## [Task instructions]
Would you transcribe each entry exactly as it stands, omitting the pictures?
·····
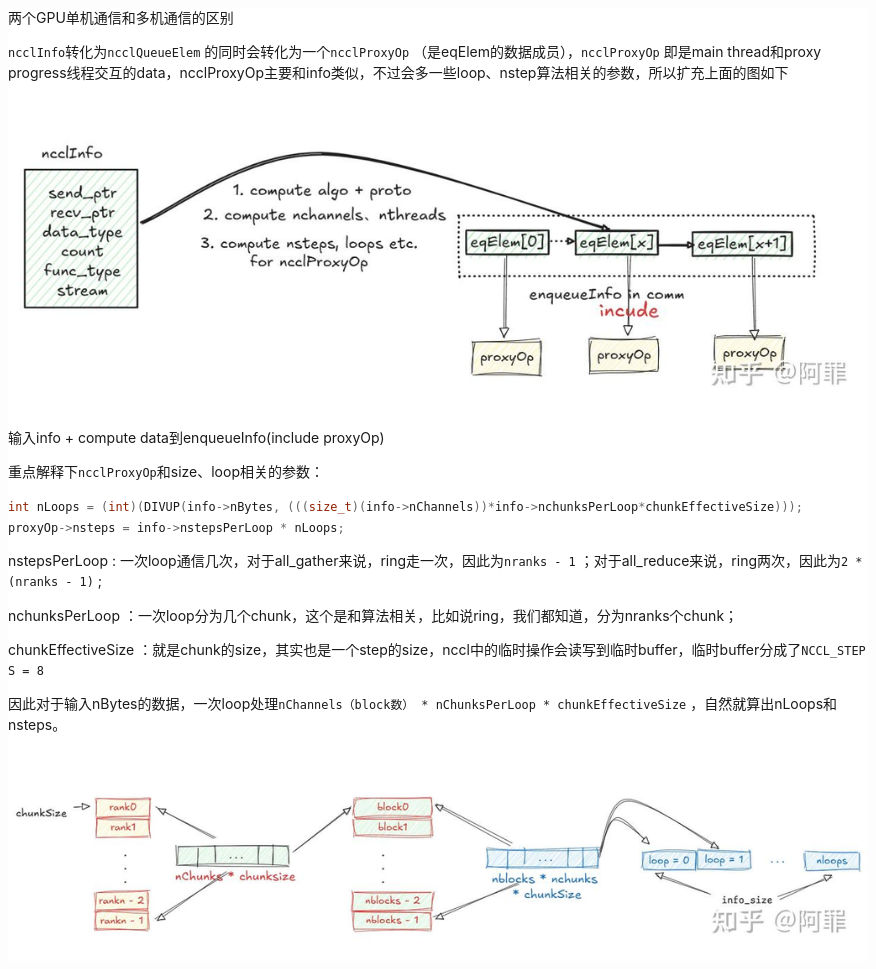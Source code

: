 两个GPU单机通信和多机通信的区别

`ncclInfo`转化为`ncclQueueElem` 的同时会转化为一个`ncclProxyOp` （是eqElem的数据成员），`ncclProxyOp` 即是main thread和proxy progress线程交互的data，ncclProxyOp主要和info类似，不过会多一些loop、nstep算法相关的参数，所以扩充上面的图如下

![](images/v2-c44ee4a9105e2f4e01f2f0d9535a8e7e_1440w_01664b8e7f58.jpg)

输入info + compute data到enqueueInfo(include proxyOp)

重点解释下`ncclProxyOp`和size、loop相关的参数：

```cpp
int nLoops = (int)(DIVUP(info->nBytes, (((size_t)(info->nChannels))*info->nchunksPerLoop*chunkEffectiveSize)));
proxyOp->nsteps = info->nstepsPerLoop * nLoops; 
```

nstepsPerLoop : 一次loop通信几次，对于all\_gather来说，ring走一次，因此为`nranks - 1` ；对于all\_reduce来说，ring两次，因此为`2 * (nranks - 1)` ;

nchunksPerLoop ：一次loop分为几个chunk，这个是和算法相关，比如说ring，我们都知道，分为nranks个chunk；

chunkEffectiveSize ：就是chunk的size，其实也是一个step的size，nccl中的临时操作会读写到临时buffer，临时buffer分成了`NCCL_STEPS = 8`

因此对于输入nBytes的数据，一次loop处理`nChannels（block数） * nChunksPerLoop * chunkEffectiveSize` ，自然就算出nLoops和nsteps。

![](images/v2-7a6a4b6ad3cd8af7daa7edda8196686a_1440w_3793844d0746.jpg)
·····
## [Exercise solution]
Source code

: 两个GPU单机通信和多机通信的区别

`ncclInfo`转化为`ncclQueueElem` 的同时会转化为一个`ncclProxyOp` （是eqElem的数据成员），`ncclProxyOp` 即是main thread和proxy progress线程交互的data，ncclProxyOp主要和info类似，不过会多一些loop、nstep算法相关的参数，所以扩充上面的图如下

![](images/v2-c44ee4a9105e2f4e01f2f0d9535a8e7e_1440w_01664b8e7f58.jpg)

输入info + compute data到enqueueInfo(include proxyOp)

重点解释下`ncclProxyOp`和size、loop相关的参数：

```cpp
int nLoops = (int)(DIVUP(info->nBytes, (((size_t)(info->nChannels))*info->nchunksPerLoop*chunkEffectiveSize)));
proxyOp->nsteps = info->nstepsPerLoop * nLoops; 
```

nstepsPerLoop : 一次loop通信几次，对于all\_gather来说，ring走一次，因此为`nranks - 1` ；对于all\_reduce来说，ring两次，因此为`2 * (nranks - 1)` ;

nchunksPerLoop ：一次loop分为几个chunk，这个是和算法相关，比如说ring，我们都知道，分为nranks个chunk；

chunkEffectiveSize ：就是chunk的size，其实也是一个step的size，nccl中的临时操作会读写到临时buffer，临时buffer分成了`NCCL_STEPS = 8`

因此对于输入nBytes的数据，一次loop处理`nChannels（block数） * nChunksPerLoop * chunkEffectiveSize` ，自然就算出nLoops和nsteps。

![](images/v2-7a6a4b6ad3cd8af7daa7edda8196686a_1440w_3793844d0746.jpg)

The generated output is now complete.